SAFT force fields for coarse-grained MD simulations
Seminar Room 1, Newton Institute
A dangerous over-confidence now prevails in the assumption that detailed all-atom or united-atom models which are used to represent the properties of fluid molecules (e.g. the OPLS-type potentials) are sufficient to describe molecular systems with a precision that supplements experiments. More than 1% of all recent articles published in the open science and engineering community deal with molecular simulations at this level and in some cases the accuracy of the results is taken for granted. The fitting of parameter of the force fields is, however, still rather unsophisticated as compared to other aspects of computer modelling. Common practice is to hand fit a few parameters to a few experimental data points (e.g., a radial distribution function, solubility data and/or enthalpies at a given temperature or phase state).
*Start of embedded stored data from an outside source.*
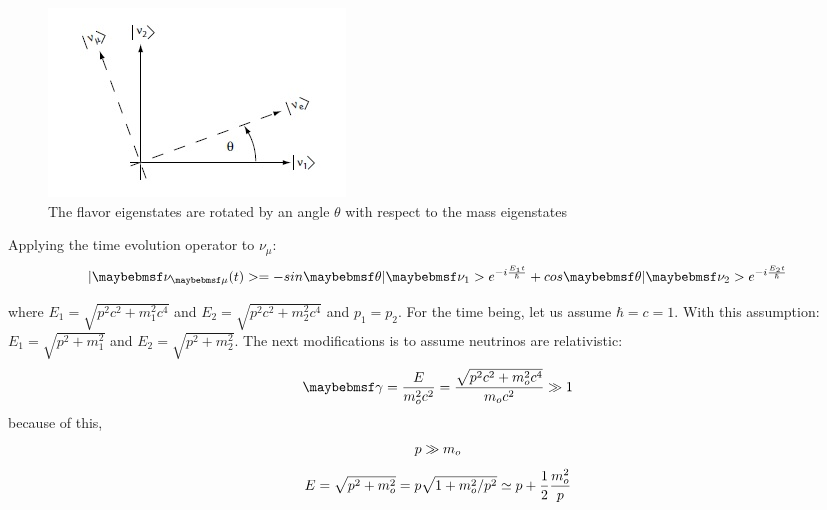 \begin{figure}[htp]
\centering
\includegraphics[scale=.8]{figs/mixingangle.jpg}
\caption{The flavor eigenstates are rotated by an angle $\theta$ with respect to the mass eigenstates}
\label{fig:mixing}
\end{figure}

Applying the time evolution operator to $\nu_{\mu}$:
\begin{equation}
\centering
\label{eq:timeevol}
|\nu_{\mu}(t)> = -sin\theta|\nu_{1}>e^{-i\frac{E_{1}t}{\hbar}} + cos\theta|\nu_{2}>e^{-i\frac{E_{2}t}{\hbar}}
\end{equation}

where $E_{1} = \sqrt{p^2 c^2 + m^2_{1} c^4}$ and $E_{2} = \sqrt{p^2 c^2 + m^2_{2} c^4}$ and $p_{1}=p_{2}$. For the time being, let us assume $\hbar=c=1$. 
With this assumption:
$E_{1}=\sqrt{p^2+m^2_{1}}$ and $E_{2} = \sqrt{p^2 + m^2_{2}}$.
The next modifications is to assume neutrinos are relativistic:
\begin{equation}
\centering
\label{eq:gamma}
\gamma = \frac{E}{m^2_{o} c^2} = \frac{\sqrt{p^2 c^2 + m^2_{o} c^4}}{m_{o} c^2} \gg 1
\end{equation}
because of this,
\begin{equation}
\centering
p \gg m_{o}
\end{equation}
\begin{equation}
\centering
E = \sqrt{p^2 + m^2_{o}}=p\sqrt{1+m^2_{o}/p^2}\simeq p + \frac{1}{2}\frac{m^2_{o}}{p}
\end{equation}

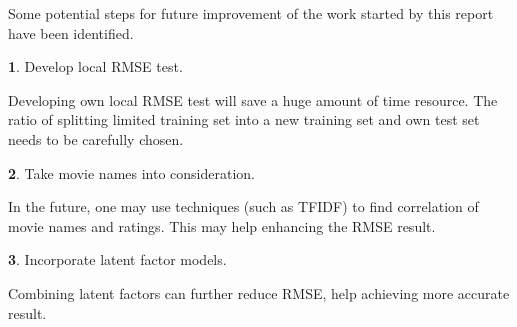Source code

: \documentclass{ece}
\begin{document}
Some potential steps for future improvement of the work started by this report have been identified.

\textbf{1}. Develop local RMSE test.

Developing own local RMSE test will save a huge amount of time resource. The ratio of splitting limited training set into a new training set and own test set needs to be carefully chosen. 

\textbf{2}. Take movie names into consideration.

In the future, one may use techniques (such as TFIDF) to find correlation of movie names and ratings.
This may help enhancing the RMSE result.

\textbf{3}. Incorporate latent factor models.

Combining latent factors can further reduce RMSE, help achieving more accurate result.


\printbibliography[heading=none]


%
%
\end{document}
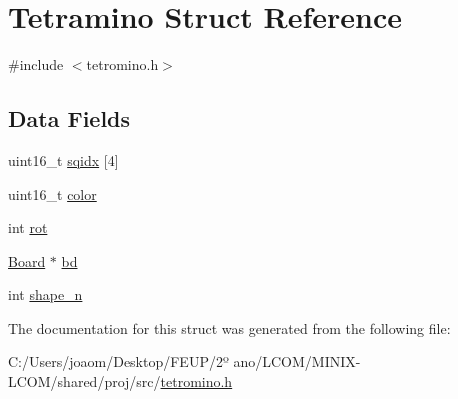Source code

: \hypertarget{struct_tetramino}{}\section{Tetramino Struct Reference}
\label{struct_tetramino}


{\ttfamily \#include $<$tetromino.\+h$>$}

\subsection*{Data Fields}
\begin{DoxyCompactItemize}
\item 
uint16\+\_\+t \mbox{\hyperlink{group__tetramino_ga9d0491d7027bf54689b51ff9e57b3703}{sqidx}} \mbox{[}4\mbox{]}
\item 
uint16\+\_\+t \mbox{\hyperlink{group__tetramino_ga0b10c5b0fa8e65e009263b93ba2671ae}{color}}
\item 
int \mbox{\hyperlink{group__tetramino_gae4edf8f6630ef7f8b4c587348a3001a7}{rot}}
\item 
\mbox{\hyperlink{struct_board}{Board}} $\ast$ \mbox{\hyperlink{group__tetramino_ga30c121d94ba906148e5a4b0546e723a3}{bd}}
\item 
int \mbox{\hyperlink{group__tetramino_ga7aa41fc2efed4bde82530b155c4000f1}{shape\+\_\+n}}
\end{DoxyCompactItemize}


The documentation for this struct was generated from the following file\+:\begin{DoxyCompactItemize}
\item 
C\+:/\+Users/joaom/\+Desktop/\+F\+E\+U\+P/2º ano/\+L\+C\+O\+M/\+M\+I\+N\+I\+X-\/\+L\+C\+O\+M/shared/proj/src/\mbox{\hyperlink{tetromino_8h}{tetromino.\+h}}\end{DoxyCompactItemize}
In this contribution we propose a new way of obtaining the required force field parameters. In our methodology one requires access to a physical-based equation of state that describes the complete Helmholtz free energy in closed algebraic form, i.e., an equation of state (EoS) that is based on a defined intermolecular potential. Such an equation can then be used to explore a very large parameter space to estimate the locally optimal parameter set that provides an optimal description of the available macroscopical experimental data. This parameter set represents not just a unique fit to a single temperature or density, but rather an over-arching average. If the equation of state is expressed in terms of the free energy of the system for a well defined intermolecular potential, it can be used to develop a “top-down averaged” intermolecular potential. Here we follow this line of thought and present a proof-of-concept of such methodology, employing a recently developed EoS of the Statistical Associating Fluid Theory (SAFT) family using the so-called Mie intermolecular potential.